Needed from the data below: every line from the one with "- Configure your" up to and including the one with "create a new app.", repeated exactly and with nothing else.

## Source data
........
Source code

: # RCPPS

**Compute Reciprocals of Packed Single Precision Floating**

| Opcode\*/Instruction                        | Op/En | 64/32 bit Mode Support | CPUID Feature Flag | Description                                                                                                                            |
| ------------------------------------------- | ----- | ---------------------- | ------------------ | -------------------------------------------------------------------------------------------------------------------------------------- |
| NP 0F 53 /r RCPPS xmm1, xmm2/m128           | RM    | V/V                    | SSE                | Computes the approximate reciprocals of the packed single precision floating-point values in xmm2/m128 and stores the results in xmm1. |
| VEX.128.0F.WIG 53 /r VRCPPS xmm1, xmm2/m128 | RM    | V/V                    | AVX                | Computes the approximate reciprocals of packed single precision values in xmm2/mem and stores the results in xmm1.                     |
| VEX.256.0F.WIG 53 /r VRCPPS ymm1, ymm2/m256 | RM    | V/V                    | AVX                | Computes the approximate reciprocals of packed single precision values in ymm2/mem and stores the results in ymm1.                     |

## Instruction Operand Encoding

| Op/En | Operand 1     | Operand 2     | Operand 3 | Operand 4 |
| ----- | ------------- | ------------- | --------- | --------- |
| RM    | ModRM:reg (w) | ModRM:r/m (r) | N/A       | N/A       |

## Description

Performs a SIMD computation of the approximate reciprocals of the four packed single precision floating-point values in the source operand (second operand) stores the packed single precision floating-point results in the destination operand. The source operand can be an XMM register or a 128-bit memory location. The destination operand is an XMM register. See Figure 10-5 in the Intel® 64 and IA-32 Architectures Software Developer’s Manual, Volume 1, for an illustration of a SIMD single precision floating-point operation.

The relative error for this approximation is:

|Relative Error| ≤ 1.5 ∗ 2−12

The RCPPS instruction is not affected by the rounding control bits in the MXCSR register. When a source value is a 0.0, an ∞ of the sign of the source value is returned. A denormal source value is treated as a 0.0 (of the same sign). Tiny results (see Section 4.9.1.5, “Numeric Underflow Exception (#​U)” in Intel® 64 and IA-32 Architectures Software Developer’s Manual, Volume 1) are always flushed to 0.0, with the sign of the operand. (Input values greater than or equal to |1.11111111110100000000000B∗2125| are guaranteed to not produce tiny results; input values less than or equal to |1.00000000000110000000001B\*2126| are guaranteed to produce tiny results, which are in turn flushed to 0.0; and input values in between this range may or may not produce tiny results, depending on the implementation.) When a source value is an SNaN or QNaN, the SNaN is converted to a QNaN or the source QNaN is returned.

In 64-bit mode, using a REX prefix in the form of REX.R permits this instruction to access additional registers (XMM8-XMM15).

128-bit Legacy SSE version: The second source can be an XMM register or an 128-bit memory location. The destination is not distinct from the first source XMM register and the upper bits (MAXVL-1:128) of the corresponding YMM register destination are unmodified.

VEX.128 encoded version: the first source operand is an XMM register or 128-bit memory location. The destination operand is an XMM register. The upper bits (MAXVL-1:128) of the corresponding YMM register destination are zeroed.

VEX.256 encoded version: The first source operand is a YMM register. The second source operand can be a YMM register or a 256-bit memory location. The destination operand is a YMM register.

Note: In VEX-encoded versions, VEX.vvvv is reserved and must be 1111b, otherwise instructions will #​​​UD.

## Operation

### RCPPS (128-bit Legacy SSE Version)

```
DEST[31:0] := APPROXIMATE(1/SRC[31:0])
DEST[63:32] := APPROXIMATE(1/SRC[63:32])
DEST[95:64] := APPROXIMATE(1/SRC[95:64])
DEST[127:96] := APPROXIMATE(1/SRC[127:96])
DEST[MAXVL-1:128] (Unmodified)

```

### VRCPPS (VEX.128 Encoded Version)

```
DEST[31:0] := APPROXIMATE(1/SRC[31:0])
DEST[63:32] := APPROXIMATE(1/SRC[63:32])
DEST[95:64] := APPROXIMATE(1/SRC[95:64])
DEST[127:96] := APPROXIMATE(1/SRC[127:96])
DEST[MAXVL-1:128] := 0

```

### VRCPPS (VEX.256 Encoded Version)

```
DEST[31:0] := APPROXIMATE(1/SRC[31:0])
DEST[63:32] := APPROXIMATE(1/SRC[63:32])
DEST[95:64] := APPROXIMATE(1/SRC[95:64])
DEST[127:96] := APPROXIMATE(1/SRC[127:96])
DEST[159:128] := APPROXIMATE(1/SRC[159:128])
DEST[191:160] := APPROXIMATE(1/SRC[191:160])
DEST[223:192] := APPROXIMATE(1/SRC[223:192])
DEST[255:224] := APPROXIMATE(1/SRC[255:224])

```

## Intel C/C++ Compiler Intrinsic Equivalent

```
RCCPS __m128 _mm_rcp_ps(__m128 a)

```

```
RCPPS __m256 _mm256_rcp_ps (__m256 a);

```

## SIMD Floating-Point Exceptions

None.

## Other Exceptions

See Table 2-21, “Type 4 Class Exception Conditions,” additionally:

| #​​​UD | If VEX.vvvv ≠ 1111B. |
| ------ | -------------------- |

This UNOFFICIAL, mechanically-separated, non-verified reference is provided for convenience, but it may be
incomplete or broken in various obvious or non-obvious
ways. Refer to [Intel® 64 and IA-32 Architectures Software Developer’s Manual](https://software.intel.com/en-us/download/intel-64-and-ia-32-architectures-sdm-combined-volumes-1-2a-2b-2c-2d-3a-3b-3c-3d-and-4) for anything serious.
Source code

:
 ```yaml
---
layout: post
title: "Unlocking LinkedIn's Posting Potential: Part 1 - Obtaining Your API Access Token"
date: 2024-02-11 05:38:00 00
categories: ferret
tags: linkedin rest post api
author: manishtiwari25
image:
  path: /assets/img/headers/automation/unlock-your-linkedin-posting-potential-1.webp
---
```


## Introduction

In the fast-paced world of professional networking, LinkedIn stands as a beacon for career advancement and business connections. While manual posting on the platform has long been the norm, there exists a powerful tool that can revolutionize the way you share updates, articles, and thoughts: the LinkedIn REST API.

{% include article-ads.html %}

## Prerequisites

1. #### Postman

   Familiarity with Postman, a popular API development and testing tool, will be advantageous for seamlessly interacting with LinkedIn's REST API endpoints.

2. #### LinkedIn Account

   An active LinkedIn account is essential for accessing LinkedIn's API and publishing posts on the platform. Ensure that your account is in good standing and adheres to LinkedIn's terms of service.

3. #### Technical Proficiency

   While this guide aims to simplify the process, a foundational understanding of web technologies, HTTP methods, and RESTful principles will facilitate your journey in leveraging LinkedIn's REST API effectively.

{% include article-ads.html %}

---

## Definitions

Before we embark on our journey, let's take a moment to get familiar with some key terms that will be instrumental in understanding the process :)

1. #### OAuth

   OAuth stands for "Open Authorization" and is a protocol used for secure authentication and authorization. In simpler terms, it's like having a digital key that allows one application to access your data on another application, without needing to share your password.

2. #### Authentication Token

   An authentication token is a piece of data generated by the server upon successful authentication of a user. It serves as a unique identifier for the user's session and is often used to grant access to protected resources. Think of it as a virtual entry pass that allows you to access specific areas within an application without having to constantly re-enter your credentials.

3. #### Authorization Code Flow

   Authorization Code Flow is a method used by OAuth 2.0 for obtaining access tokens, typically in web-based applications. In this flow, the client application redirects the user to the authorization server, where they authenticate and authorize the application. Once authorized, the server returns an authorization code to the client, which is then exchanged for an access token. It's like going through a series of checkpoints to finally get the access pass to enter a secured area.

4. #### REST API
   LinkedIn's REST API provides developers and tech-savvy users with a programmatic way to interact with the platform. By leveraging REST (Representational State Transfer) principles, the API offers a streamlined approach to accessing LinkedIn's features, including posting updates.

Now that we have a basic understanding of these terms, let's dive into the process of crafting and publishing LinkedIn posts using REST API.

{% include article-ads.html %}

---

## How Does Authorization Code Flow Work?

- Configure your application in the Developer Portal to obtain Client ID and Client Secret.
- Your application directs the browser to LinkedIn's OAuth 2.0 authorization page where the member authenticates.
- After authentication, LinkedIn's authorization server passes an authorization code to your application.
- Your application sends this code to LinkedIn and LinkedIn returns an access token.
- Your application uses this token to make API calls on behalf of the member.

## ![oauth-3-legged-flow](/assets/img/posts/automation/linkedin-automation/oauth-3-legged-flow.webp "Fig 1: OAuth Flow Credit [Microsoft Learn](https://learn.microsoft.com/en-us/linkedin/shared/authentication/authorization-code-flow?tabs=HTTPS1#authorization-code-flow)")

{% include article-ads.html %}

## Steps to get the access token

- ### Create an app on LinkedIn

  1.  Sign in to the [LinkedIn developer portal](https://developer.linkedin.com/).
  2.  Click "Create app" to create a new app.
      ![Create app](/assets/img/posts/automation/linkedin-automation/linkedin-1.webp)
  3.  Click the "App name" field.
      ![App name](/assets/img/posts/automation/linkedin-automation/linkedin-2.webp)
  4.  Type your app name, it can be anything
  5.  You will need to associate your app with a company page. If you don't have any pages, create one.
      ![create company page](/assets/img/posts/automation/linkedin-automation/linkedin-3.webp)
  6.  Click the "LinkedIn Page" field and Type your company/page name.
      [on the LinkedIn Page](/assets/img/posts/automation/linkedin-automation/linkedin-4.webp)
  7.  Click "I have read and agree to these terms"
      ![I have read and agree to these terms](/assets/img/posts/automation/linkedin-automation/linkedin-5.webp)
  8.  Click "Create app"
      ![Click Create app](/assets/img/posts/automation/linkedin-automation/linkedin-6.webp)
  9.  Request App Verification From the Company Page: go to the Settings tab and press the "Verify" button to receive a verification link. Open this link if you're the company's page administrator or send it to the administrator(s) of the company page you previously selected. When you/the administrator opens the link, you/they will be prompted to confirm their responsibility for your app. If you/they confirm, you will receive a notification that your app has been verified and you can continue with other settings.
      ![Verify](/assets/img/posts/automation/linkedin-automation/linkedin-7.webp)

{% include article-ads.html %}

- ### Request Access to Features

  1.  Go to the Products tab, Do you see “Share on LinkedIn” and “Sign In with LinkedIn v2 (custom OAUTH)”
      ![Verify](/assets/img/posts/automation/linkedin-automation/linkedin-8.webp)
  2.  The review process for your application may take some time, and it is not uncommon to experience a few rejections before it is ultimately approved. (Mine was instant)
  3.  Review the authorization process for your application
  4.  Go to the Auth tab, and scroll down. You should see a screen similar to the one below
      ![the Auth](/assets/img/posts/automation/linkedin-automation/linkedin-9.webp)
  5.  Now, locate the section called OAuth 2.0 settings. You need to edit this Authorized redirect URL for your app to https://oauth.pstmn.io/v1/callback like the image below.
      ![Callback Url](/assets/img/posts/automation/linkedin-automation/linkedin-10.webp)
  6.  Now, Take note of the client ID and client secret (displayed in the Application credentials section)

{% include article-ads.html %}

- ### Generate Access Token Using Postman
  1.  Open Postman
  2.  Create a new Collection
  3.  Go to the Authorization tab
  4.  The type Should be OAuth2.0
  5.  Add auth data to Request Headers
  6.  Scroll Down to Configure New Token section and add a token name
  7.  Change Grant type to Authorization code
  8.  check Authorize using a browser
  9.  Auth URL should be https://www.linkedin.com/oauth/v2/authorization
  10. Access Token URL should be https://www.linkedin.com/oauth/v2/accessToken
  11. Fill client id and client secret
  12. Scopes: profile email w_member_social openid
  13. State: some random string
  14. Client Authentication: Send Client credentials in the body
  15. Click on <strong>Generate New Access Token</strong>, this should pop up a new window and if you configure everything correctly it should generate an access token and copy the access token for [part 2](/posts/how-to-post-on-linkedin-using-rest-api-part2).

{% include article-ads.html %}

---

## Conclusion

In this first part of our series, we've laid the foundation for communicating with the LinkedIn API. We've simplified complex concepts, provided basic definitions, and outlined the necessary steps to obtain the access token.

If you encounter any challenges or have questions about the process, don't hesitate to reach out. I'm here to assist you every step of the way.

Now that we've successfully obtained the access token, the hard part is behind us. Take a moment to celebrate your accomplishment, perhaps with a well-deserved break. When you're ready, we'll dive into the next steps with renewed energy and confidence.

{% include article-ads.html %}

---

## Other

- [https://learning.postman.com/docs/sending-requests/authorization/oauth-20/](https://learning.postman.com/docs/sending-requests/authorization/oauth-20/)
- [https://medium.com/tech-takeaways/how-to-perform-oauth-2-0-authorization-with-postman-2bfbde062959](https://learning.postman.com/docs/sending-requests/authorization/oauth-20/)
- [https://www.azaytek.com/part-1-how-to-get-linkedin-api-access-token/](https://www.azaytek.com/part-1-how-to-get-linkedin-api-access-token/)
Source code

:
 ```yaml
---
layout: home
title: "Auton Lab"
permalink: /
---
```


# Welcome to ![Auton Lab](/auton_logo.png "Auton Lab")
........
## REPLY
- Configure your application in the Developer Portal to obtain Client ID and Client Secret.
- Your application directs the browser to LinkedIn's OAuth 2.0 authorization page where the member authenticates.
- After authentication, LinkedIn's authorization server passes an authorization code to your application.
- Your application sends this code to LinkedIn and LinkedIn returns an access token.
- Your application uses this token to make API calls on behalf of the member.

## ![oauth-3-legged-flow](/assets/img/posts/automation/linkedin-automation/oauth-3-legged-flow.webp "Fig 1: OAuth Flow Credit [Microsoft Learn](https://learn.microsoft.com/en-us/linkedin/shared/authentication/authorization-code-flow?tabs=HTTPS1#authorization-code-flow)")

{% include article-ads.html %}

## Steps to get the access token

- ### Create an app on LinkedIn

  1.  Sign in to the [LinkedIn developer portal](https://developer.linkedin.com/).
  2.  Click "Create app" to create a new app.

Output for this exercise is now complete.